Skip any image you find and restate the rest of the data word for word.
····················
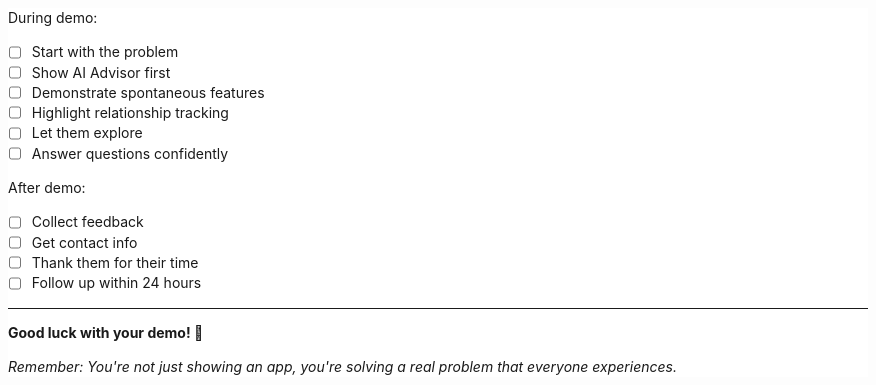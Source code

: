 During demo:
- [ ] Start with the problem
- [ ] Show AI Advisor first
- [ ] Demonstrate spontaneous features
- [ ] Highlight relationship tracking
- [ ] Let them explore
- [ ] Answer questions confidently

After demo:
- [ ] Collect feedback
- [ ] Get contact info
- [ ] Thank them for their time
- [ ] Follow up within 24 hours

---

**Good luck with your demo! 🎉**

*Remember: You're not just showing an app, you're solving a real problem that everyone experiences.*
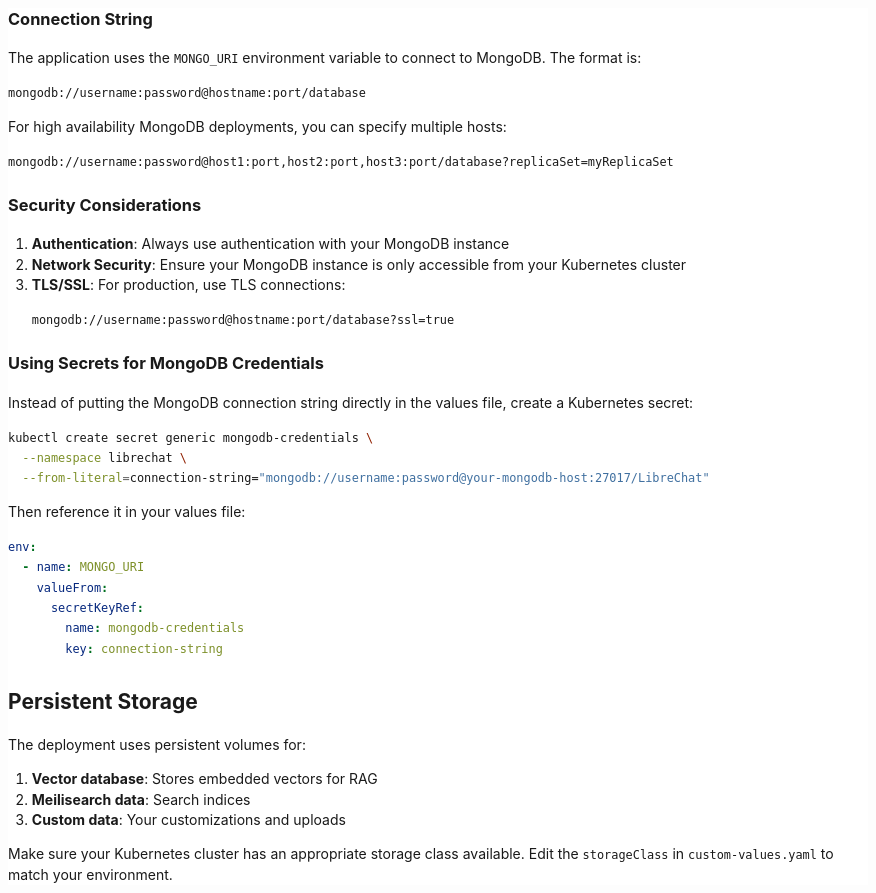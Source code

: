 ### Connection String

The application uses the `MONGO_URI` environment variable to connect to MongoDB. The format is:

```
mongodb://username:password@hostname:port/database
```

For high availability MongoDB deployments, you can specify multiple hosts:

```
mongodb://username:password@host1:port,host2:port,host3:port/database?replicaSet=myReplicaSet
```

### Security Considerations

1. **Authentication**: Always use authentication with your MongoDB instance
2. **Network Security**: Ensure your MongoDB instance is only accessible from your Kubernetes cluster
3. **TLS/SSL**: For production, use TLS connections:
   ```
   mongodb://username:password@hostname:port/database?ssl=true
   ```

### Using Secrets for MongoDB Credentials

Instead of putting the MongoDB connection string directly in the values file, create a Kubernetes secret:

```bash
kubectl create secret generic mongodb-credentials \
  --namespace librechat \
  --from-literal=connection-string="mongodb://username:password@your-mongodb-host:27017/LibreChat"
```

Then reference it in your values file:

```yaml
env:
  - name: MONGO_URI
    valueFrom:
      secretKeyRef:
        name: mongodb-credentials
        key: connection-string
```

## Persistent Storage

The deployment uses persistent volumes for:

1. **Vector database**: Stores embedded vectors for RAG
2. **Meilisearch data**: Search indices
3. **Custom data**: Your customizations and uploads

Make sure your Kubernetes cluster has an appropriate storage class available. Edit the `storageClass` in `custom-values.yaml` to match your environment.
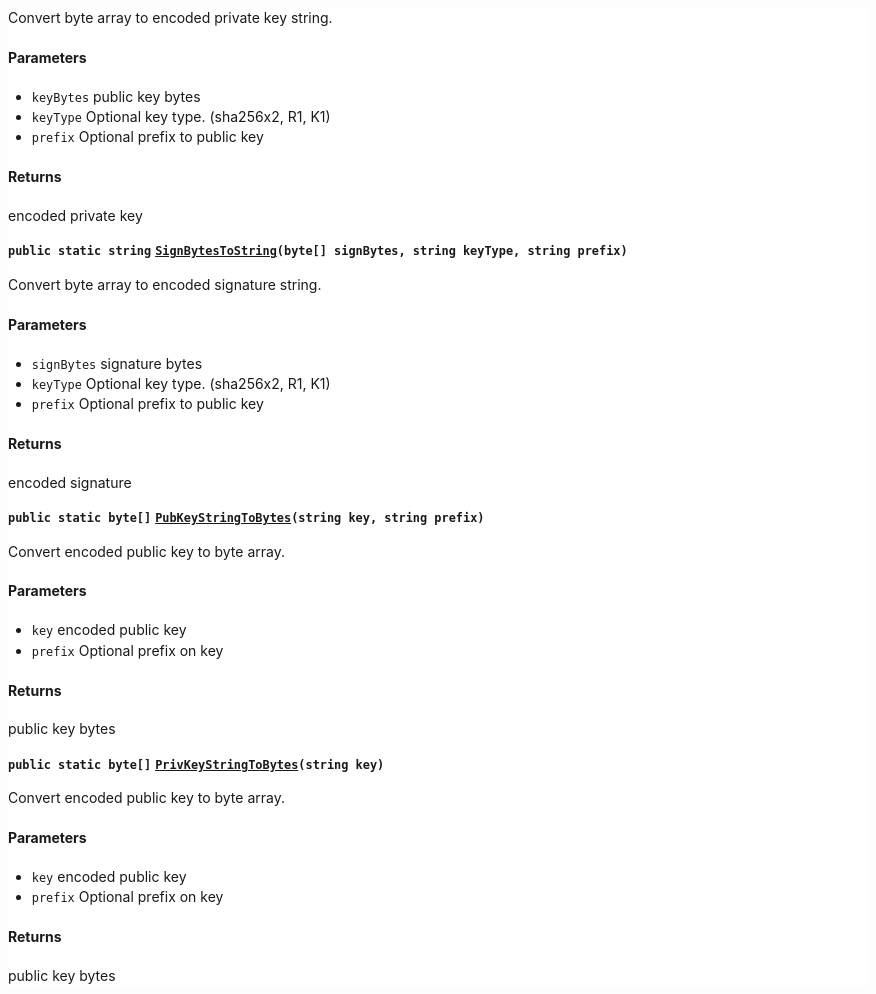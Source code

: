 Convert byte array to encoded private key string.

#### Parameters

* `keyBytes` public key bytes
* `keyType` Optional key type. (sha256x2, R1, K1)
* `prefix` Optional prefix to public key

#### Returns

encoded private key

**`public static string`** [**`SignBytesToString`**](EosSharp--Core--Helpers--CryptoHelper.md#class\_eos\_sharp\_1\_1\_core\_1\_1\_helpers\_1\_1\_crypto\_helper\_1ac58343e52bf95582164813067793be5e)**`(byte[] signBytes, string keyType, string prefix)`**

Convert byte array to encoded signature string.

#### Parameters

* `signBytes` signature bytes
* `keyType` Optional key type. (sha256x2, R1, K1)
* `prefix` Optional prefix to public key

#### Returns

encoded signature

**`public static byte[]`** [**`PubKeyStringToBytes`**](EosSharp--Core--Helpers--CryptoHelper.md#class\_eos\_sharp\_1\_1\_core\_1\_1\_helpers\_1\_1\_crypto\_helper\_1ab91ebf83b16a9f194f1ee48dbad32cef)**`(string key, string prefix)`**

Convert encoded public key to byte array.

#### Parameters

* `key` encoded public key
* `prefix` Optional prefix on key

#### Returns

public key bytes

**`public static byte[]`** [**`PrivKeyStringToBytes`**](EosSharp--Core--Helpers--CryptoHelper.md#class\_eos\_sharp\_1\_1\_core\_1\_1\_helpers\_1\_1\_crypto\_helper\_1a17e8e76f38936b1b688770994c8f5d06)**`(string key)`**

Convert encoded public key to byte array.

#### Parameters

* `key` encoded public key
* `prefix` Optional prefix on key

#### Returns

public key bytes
····················
**Result for this task:**
Source code

: During demo:
- [ ] Start with the problem
- [ ] Show AI Advisor first
- [ ] Demonstrate spontaneous features
- [ ] Highlight relationship tracking
- [ ] Let them explore
- [ ] Answer questions confidently

After demo:
- [ ] Collect feedback
- [ ] Get contact info
- [ ] Thank them for their time
- [ ] Follow up within 24 hours

---

**Good luck with your demo! 🎉**

*Remember: You're not just showing an app, you're solving a real problem that everyone experiences.*
Source code

: ### Connection String

The application uses the `MONGO_URI` environment variable to connect to MongoDB. The format is:

```
mongodb://username:password@hostname:port/database
```

For high availability MongoDB deployments, you can specify multiple hosts:

```
mongodb://username:password@host1:port,host2:port,host3:port/database?replicaSet=myReplicaSet
```

### Security Considerations

1. **Authentication**: Always use authentication with your MongoDB instance
2. **Network Security**: Ensure your MongoDB instance is only accessible from your Kubernetes cluster
3. **TLS/SSL**: For production, use TLS connections:
   ```
   mongodb://username:password@hostname:port/database?ssl=true
   ```

### Using Secrets for MongoDB Credentials

Instead of putting the MongoDB connection string directly in the values file, create a Kubernetes secret:

```bash
kubectl create secret generic mongodb-credentials \
  --namespace librechat \
  --from-literal=connection-string="mongodb://username:password@your-mongodb-host:27017/LibreChat"
```

Then reference it in your values file:

```yaml
env:
  - name: MONGO_URI
    valueFrom:
      secretKeyRef:
        name: mongodb-credentials
        key: connection-string
```

## Persistent Storage

The deployment uses persistent volumes for:

1. **Vector database**: Stores embedded vectors for RAG
2. **Meilisearch data**: Search indices
3. **Custom data**: Your customizations and uploads

Make sure your Kubernetes cluster has an appropriate storage class available. Edit the `storageClass` in `custom-values.yaml` to match your environment.
Source code

: Convert byte array to encoded private key string.

#### Parameters

* `keyBytes` public key bytes
* `keyType` Optional key type. (sha256x2, R1, K1)
* `prefix` Optional prefix to public key

#### Returns

encoded private key

**`public static string`** [**`SignBytesToString`**](EosSharp--Core--Helpers--CryptoHelper.md#class\_eos\_sharp\_1\_1\_core\_1\_1\_helpers\_1\_1\_crypto\_helper\_1ac58343e52bf95582164813067793be5e)**`(byte[] signBytes, string keyType, string prefix)`**

Convert byte array to encoded signature string.

#### Parameters

* `signBytes` signature bytes
* `keyType` Optional key type. (sha256x2, R1, K1)
* `prefix` Optional prefix to public key

#### Returns

encoded signature

**`public static byte[]`** [**`PubKeyStringToBytes`**](EosSharp--Core--Helpers--CryptoHelper.md#class\_eos\_sharp\_1\_1\_core\_1\_1\_helpers\_1\_1\_crypto\_helper\_1ab91ebf83b16a9f194f1ee48dbad32cef)**`(string key, string prefix)`**

Convert encoded public key to byte array.

#### Parameters

* `key` encoded public key
* `prefix` Optional prefix on key

#### Returns

public key bytes

**`public static byte[]`** [**`PrivKeyStringToBytes`**](EosSharp--Core--Helpers--CryptoHelper.md#class\_eos\_sharp\_1\_1\_core\_1\_1\_helpers\_1\_1\_crypto\_helper\_1a17e8e76f38936b1b688770994c8f5d06)**`(string key)`**

Convert encoded public key to byte array.

#### Parameters

* `key` encoded public key
* `prefix` Optional prefix on key

#### Returns

public key bytes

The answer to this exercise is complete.